*EXERCISE DESCRIPTION*
Copy all lines in the data that contain the string "bResult".

[Data extracted from a collection]
◆ ◆ ◆ ◆ ◆ ◆ ◆

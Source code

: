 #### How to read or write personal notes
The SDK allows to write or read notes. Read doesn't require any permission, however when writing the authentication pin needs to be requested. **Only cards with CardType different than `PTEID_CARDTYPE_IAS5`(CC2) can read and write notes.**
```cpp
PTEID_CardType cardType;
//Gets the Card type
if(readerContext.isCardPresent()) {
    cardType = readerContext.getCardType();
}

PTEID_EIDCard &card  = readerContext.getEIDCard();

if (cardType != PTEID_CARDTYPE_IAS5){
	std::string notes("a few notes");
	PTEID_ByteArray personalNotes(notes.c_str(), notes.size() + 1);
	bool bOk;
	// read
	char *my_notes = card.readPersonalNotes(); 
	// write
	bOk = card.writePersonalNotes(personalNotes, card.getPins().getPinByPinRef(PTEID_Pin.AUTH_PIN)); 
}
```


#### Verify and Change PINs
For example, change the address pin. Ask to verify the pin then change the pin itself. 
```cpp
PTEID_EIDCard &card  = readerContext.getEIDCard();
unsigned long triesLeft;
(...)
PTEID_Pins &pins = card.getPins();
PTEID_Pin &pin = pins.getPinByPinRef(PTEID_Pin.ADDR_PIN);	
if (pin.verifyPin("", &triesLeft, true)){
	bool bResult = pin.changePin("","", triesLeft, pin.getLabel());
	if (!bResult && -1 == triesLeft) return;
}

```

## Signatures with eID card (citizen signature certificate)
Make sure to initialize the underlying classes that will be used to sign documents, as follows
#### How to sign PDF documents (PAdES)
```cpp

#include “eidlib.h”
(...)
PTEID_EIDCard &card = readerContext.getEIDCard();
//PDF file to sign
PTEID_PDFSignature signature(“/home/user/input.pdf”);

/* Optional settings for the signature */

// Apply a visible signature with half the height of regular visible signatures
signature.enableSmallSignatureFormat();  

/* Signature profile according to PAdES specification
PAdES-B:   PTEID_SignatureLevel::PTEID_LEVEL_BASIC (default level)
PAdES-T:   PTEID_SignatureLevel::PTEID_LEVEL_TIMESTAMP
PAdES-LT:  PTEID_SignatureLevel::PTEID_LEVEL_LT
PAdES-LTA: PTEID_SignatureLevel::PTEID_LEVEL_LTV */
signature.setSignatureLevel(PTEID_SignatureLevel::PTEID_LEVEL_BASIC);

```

◆ ◆ ◆ ◆ ◆ ◆ ◆

*TASK ANSWER*
	bool bResult = pin.changePin("","", triesLeft, pin.getLabel());
	if (!bResult && -1 == triesLeft) return;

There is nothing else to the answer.